I’m a spectator watching from the sidelines. Watching and waiting… but what I am watching doesn’t warrant for any cheering or celebration. I am on the sidelines watching someone I love struggle with a mental illness. Mental illness is not obvious, you cannot see it. It sneaks in, hides in the shadows and slowly claws its way in the head of someone you love. What I am watching is it torment and dictate their everyday lives, slowly taking away their freedom, their confidence and sometimes, their will to live.

In Australia there are 9 suicides per day, 7 males and 2 females. 9 suicides. That’s 3,139 a year and unfortunately that number isn’t going down, it’s increasing. Even when we think we are making a difference, raising awareness, having more conversations, the statistics don’t move. For those struggling with a mental illness, there are those around them watching their loved one suffer and who wish they could help stop the suffering but often don’t know how.

I have watched and supported my loved ones go through their own mental health challenges and along the way struggled myself to see light at the end of the tunnel. This is my story of watching those I love struggle through mental illness.

Mental illness is different for everyone. There are different signs, symptoms and intensity. I’ve seen those around me suffer at the claws of depression, addiction, severe anxiety, periods of psychosis and eating disorders. Some luckily recovering to lead healthy and happy lives managing their illness, while others still struggling.

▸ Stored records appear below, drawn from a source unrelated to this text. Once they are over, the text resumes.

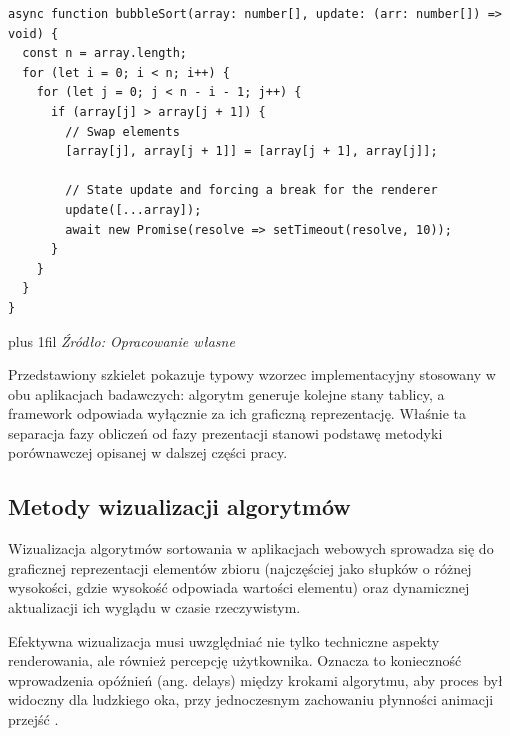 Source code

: \documentclass[12pt,openright,twoside]{report}
\newcommand{\source}[1]{{\par\vspace{5pt}\noindent\leftskip=0pt \rightskip=0pt \parfillskip=0pt plus 1fil \footnotesize\textit{Źródło: #1}\par}}
\begin{document}
\begin{lstlisting}[language=tsx, caption={Szkielet asynchronicznego algorytmu sortowania (ang. Bubble Sort) przygotowany pod wizualizację.}, label={lst:algo-skeleton}]
async function bubbleSort(array: number[], update: (arr: number[]) => void) {
  const n = array.length;
  for (let i = 0; i < n; i++) {
    for (let j = 0; j < n - i - 1; j++) {
      if (array[j] > array[j + 1]) {
        // Swap elements
        [array[j], array[j + 1]] = [array[j + 1], array[j]];

        // State update and forcing a break for the renderer
        update([...array]);
        await new Promise(resolve => setTimeout(resolve, 10));
      }
    }
  }
}
\end{lstlisting}
\source{Opracowanie własne}

Przedstawiony szkielet pokazuje typowy wzorzec implementacyjny stosowany w obu aplikacjach badawczych: algorytm generuje kolejne stany tablicy, a framework odpowiada wyłącznie za ich graficzną reprezentację. Właśnie ta separacja fazy obliczeń od fazy prezentacji stanowi podstawę metodyki porównawczej opisanej w dalszej części pracy.

\subsection{Metody wizualizacji algorytmów}
Wizualizacja algorytmów sortowania w aplikacjach webowych sprowadza się do graficznej reprezentacji elementów zbioru (najczęściej jako słupków o różnej wysokości, gdzie wysokość odpowiada wartości elementu) oraz dynamicznej aktualizacji ich wyglądu w czasie rzeczywistym.

Efektywna wizualizacja musi uwzględniać nie tylko techniczne aspekty renderowania, ale również percepcję użytkownika. Oznacza to konieczność wprowadzenia opóźnień (ang. delays) między krokami algorytmu, aby proces był widoczny dla ludzkiego oka, przy jednoczesnym zachowaniu płynności animacji przejść \cite{Nielsen_Usability}.
\end{document}

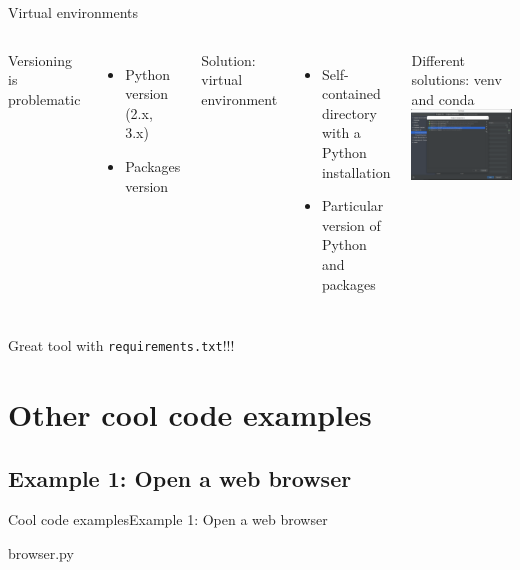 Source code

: \documentclass[10pt,compress]{beamer} %
\begin{document}
\begin{frame}{Virtual environments}
	\begin{columns}
            Versioning is problematic
            \begin{itemize}
                \item Python version (2.x, 3.x)
                \item Packages version
            \end{itemize}
            Solution: \alert{virtual environment}
            \begin{itemize}
                \item Self-contained directory with a Python installation
                \item Particular version of Python and packages
            \end{itemize}
        	Different solutions: venv and conda
	        \includegraphics[width=\linewidth]{figs/venv.png}\\
	\end{columns}
    \bigskip
	\centering Great tool with \texttt{requirements.txt}!!!
\end{frame}

\section{Other cool code examples}

\subsection{Example 1: Open a web browser}
\begin{frame}{Cool code examples}{Example 1: Open a web browser}
	\vspace{-0.2cm}
	\begin{exampleblock}{browser.py}
	\vspace{-0.2cm}
	
	\vspace{-0.2cm}
	\end{exampleblock}
\end{frame}
\end{document}
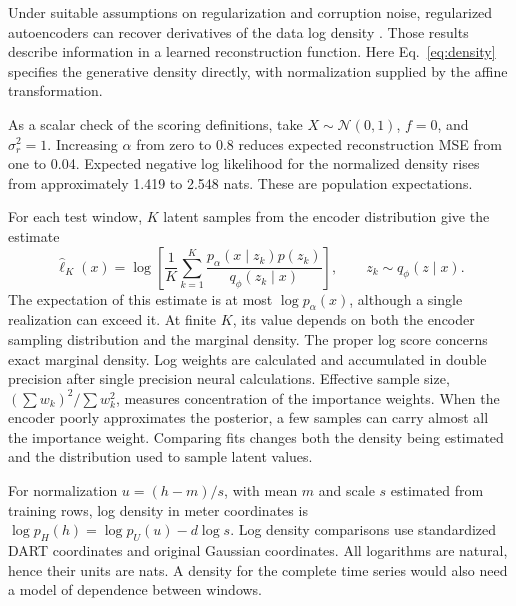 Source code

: \documentclass{article}
\begin{document}
Under suitable assumptions on regularization and corruption noise, regularized autoencoders can recover derivatives of the data log density \citep{AlainBengio2014WhatRegularizedAutoEncodersLearn}. Those results describe information in a learned reconstruction function. Here Eq.~\ref{eq:density} specifies the generative density directly, with normalization supplied by the affine transformation.

As a scalar check of the scoring definitions, take $X\sim\mathcal{N}(0,1)$, $f=0$, and $\sigma_r^2=1$. Increasing $\alpha$ from zero to 0.8 reduces expected reconstruction MSE from one to 0.04. Expected negative log likelihood for the normalized density rises from approximately 1.419 to 2.548 nats. These are population expectations.

For each test window, $K$ latent samples from the encoder distribution give the estimate
\begin{equation}
\widehat\ell_K(x)=\log\left[\frac1K\sum_{k=1}^K
\frac{p_\alpha(x\mid z_k)p(z_k)}{q_\phi(z_k\mid x)}\right],
\qquad z_k\sim q_\phi(z\mid x).
\end{equation}
The expectation of this estimate is at most $\log p_\alpha(x)$, although a single realization can exceed it. At finite $K$, its value depends on both the encoder sampling distribution and the marginal density. The proper log score concerns exact marginal density. Log weights are calculated and accumulated in double precision after single precision neural calculations. Effective sample size, $(\sum w_k)^2/\sum w_k^2$, measures concentration of the importance weights. When the encoder poorly approximates the posterior, a few samples can carry almost all the importance weight. Comparing fits changes both the density being estimated and the distribution used to sample latent values.

For normalization $u=(h-m)/s$, with mean $m$ and scale $s$ estimated from training rows, log density in meter coordinates is $\log p_H(h)=\log p_U(u)-d\log s$. Log density comparisons use standardized DART coordinates and original Gaussian coordinates. All logarithms are natural, hence their units are nats. A density for the complete time series would also need a model of dependence between windows.
\end{document}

My first experience started back in high school. Looking back now I didn’t realise at the time how severe my friend’s illness was and how little support there was to her, her family and friends. My friend experienced a loss of a loved one and one way of coping was to take control of what she could in her life, her eating. This developed over time into an eating disorder. At the time we didn’t know how to help or where to get help. What do we say to her? How do we tell her we were worried? At what point do we need to step in and seek professional help? What help is there available? So many questions and little resources available. I wished we had of had more education on mental illness and how to access support when I needed it. As teenagers and young adults mental challenges and ill feelings were starting to become more prominent in our lives.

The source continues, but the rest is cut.